Hydroxyl group-free monofunctional (meth)acrylate monomer ISTA (isostearyl acrylate IDA (isodecyl acrylate)

Polyfunctional (meth)acrylate monomer PETIA (pentaerythritol (tri/tetra) acrylate; Daicel-Ornex Co., Ltd.)

Hydrogen abstraction photoinitiator Omnirad® MBF (IGM Resins B.V.), methyl benzoyl formate

Examples 1-4, Comparative Examples 1-2
A photocurable resin composition was prepared by uniformly mixing the ingredients shown in Table 1. For the obtained photocurable resin composition, the "viscosity [mPa·s]", which is a liquid physical property before photocuring that contributes to the inkjet applicability, was measured as follows. In addition, "appearance of cured product" after photocuring, "tensile storage modulus [Pa] at 25 ° C. and 85 ° C.", "loss tangent tan δ at 25 ° C. (= loss modulus / storage modulus)", "glass The transition temperature [°C], the elongation rate [%], and the interfacial adhesion strength [N/cm ² ] were measured as described below.

<Before light curing>
(Viscosity of photocurable resin composition)
The viscosity of the photocurable resin composition at 25° C. and 60° C. was measured using a rheometer (Haake RheoStress600, Thermo Scientific; measurement conditions, cone rotor, φ=35 mm, rotor angle 2°, shear rate 120/s). did. Table 1 shows the measurement results. Regarding the ink-jet applicability of the photocurable resin composition, it is desired that the viscosity at 25°C is 10 mPa·s or more and the viscosity at 60°C is 30 mPa·s or less.

<After light curing>
"Appearance of cured product" after photocuring of photocurable resin composition, "25 ° C., tensile storage elastic modulus [Pa] at 85 ° C.", "loss tangent tan δ at 25 ° C. (= loss elastic modulus / storage elastic modulus )”, “glass transition temperature [° C.]”, “elongation rate [%]”, and “interfacial adhesion strength [N/cm ² ]” were observed or measured as described below.

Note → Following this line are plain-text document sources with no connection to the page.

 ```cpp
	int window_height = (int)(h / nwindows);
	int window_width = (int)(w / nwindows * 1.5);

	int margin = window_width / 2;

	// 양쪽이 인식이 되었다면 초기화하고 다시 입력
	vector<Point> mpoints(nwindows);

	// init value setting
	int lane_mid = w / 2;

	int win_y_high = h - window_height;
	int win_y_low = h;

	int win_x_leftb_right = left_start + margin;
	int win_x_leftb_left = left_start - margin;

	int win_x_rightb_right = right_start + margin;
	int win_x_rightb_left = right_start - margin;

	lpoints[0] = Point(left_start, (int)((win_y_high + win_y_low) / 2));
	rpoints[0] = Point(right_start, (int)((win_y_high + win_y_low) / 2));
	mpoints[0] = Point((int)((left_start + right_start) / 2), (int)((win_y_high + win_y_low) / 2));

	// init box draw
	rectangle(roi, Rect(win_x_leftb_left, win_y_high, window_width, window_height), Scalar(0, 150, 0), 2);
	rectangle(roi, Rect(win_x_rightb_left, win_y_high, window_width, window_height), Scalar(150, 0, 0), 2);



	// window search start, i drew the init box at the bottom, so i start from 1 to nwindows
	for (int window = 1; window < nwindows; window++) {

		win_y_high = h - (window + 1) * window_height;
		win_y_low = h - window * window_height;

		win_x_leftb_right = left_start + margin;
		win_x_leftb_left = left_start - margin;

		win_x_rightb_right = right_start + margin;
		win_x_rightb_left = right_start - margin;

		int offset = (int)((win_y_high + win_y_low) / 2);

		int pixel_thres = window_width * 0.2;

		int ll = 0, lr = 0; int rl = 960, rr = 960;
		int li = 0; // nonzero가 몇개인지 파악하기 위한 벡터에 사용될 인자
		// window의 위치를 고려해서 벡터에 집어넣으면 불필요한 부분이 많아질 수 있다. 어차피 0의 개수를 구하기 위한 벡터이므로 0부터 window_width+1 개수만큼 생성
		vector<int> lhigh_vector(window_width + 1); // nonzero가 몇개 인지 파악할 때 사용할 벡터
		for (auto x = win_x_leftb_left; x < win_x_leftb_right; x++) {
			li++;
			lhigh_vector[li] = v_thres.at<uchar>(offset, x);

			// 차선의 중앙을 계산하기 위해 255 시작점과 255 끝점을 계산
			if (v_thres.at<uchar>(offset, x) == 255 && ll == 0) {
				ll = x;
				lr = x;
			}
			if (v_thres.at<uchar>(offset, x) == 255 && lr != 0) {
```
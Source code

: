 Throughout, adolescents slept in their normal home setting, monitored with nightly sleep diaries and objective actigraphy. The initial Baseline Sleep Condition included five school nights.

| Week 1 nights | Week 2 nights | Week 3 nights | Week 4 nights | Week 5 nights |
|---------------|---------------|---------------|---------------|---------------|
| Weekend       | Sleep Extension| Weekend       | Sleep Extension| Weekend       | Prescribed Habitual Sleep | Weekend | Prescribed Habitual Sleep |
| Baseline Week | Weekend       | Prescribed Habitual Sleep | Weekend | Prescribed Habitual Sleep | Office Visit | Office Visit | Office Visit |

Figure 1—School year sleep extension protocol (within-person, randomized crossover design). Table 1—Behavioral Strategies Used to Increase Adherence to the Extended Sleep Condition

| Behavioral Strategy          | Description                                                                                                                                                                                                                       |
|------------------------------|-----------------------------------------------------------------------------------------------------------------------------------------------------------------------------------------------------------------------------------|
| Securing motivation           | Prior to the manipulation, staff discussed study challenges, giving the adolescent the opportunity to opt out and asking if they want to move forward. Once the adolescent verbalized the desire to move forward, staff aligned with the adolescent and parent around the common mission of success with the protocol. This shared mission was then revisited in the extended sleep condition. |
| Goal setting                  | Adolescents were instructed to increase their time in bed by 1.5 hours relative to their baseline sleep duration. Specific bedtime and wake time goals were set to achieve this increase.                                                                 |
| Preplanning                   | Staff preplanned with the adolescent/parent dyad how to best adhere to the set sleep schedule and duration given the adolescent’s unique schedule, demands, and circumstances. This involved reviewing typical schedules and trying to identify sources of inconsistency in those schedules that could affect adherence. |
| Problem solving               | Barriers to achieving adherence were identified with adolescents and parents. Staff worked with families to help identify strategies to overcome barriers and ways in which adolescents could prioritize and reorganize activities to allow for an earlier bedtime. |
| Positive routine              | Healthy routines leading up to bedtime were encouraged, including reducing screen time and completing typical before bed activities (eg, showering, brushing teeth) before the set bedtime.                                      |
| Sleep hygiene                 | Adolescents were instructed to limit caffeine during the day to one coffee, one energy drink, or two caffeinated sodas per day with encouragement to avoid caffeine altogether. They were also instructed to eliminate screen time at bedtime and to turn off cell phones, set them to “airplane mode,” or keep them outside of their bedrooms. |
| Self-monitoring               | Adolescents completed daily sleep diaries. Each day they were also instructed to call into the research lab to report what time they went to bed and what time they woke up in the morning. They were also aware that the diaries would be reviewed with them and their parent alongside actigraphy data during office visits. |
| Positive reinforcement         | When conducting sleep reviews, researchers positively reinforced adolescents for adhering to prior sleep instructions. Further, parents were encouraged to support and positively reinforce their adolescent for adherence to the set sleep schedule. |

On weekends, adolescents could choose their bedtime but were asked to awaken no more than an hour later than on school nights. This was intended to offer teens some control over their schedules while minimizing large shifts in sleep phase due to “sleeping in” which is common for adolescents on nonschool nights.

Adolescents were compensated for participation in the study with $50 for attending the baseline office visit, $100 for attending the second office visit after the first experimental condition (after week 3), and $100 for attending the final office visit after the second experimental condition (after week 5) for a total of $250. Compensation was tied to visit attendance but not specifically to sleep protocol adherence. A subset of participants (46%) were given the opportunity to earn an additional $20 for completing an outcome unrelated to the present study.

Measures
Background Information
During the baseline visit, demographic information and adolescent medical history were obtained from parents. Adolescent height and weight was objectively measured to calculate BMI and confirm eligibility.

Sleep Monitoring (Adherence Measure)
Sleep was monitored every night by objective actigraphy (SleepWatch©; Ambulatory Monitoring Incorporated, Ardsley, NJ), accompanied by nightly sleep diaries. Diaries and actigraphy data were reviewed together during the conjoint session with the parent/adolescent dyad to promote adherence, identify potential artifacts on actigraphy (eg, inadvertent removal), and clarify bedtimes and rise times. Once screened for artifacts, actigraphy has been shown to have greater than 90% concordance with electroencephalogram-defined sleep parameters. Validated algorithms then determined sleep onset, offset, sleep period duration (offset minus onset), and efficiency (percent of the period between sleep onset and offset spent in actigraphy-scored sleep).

(Appearance of cured product)
The photocurable resin composition is irradiated with ultraviolet light having an intensity of 200 mW/ ^cm2 using an ultraviolet irradiation device (LC-8, manufactured by Hamamatsu Photonics Co., Ltd.) so that the integrated light amount is 5000 mJ/ ^cm2 . By doing so, the photocurable resin composition was cured. It was visually observed whether the resulting cured product was transparent or cloudy. Observation results are shown in Table 1. As an optical material for an image display device, it is required not to become cloudy.

(Tensile storage modulus [Pa] at 25°C and 85°C)
A photocurable resin composition is applied to a thickness of 2 mm on a PET film that has been subjected to release treatment, and an ultraviolet irradiation device (LC-8, manufactured by Hamamatsu Photonics Co., Ltd.) is used to determine the cumulative amount of light. The photocurable resin composition film was cured by irradiating ultraviolet rays with an intensity of 200 mW/cm ² so as to obtain 5000 mJ/cm ² , and peeled off from the PET film to prepare a sample film for viscoelasticity test. The tensile storage modulus of the obtained sample film at 25° C. and 85° C. was measured using a viscoelasticity measuring device (DMS6100, manufactured by Seiko Instruments Inc.; measurement conditions, length = 20 mm, thickness = 2 mm, width = 10 mm, frequency 1 Hz). was measured using As an optical material for image display devices, it is desirable that the numerical value of the tensile storage modulus is in the range of 1.0E+05 to 7.0E+05.

(Loss tangent tan δ (=loss modulus/storage modulus) at 25°C)
A sample film for the viscoelasticity test was prepared in the same manner as the measurement of the tensile storage modulus, and the tensile loss modulus was measured using the same viscoelasticity measuring device. ) was calculated as the loss tangent tan δ. As an optical material for image display devices, it is desirable that the numerical value of the loss tangent tan δ is in the range of 1-2.

(Glass transition temperature "°C")
A sample film for a viscoelasticity test was prepared in the same manner as the tensile storage modulus measurement, and its glass transition temperature was measured using the same viscoelasticity measuring apparatus. As an optical material for an image display device, the glass transition temperature range is preferably -60 to 0°C.

(Growth rate"%")
A photocurable resin composition is dropped onto the release film to a predetermined thickness, then cured by ultraviolet irradiation, and cut into a predetermined size (e.g., 1 mm, 10 mm width, 30 mm length) and a sample. was prepared, and its elongation rate was measured using a tensile tester (Tensilon, Orientec). The measurement conditions were an atmospheric temperature of 25° C. and a pulling speed of 10 mm/min, and the elongation was obtained by substituting the measured values into the formula “elongation (%)=L/L0×100”. Here, L0 is the reference length, and L is the displacement length until breakage. When the tensile storage modulus at 25° C. is within the above range, the optical material for image display devices preferably has a range of 100 to 200%. This is because the cured resin can be made to follow the warp of the image display member, and peeling from the interface between the cured resin and the bonding member can be greatly suppressed.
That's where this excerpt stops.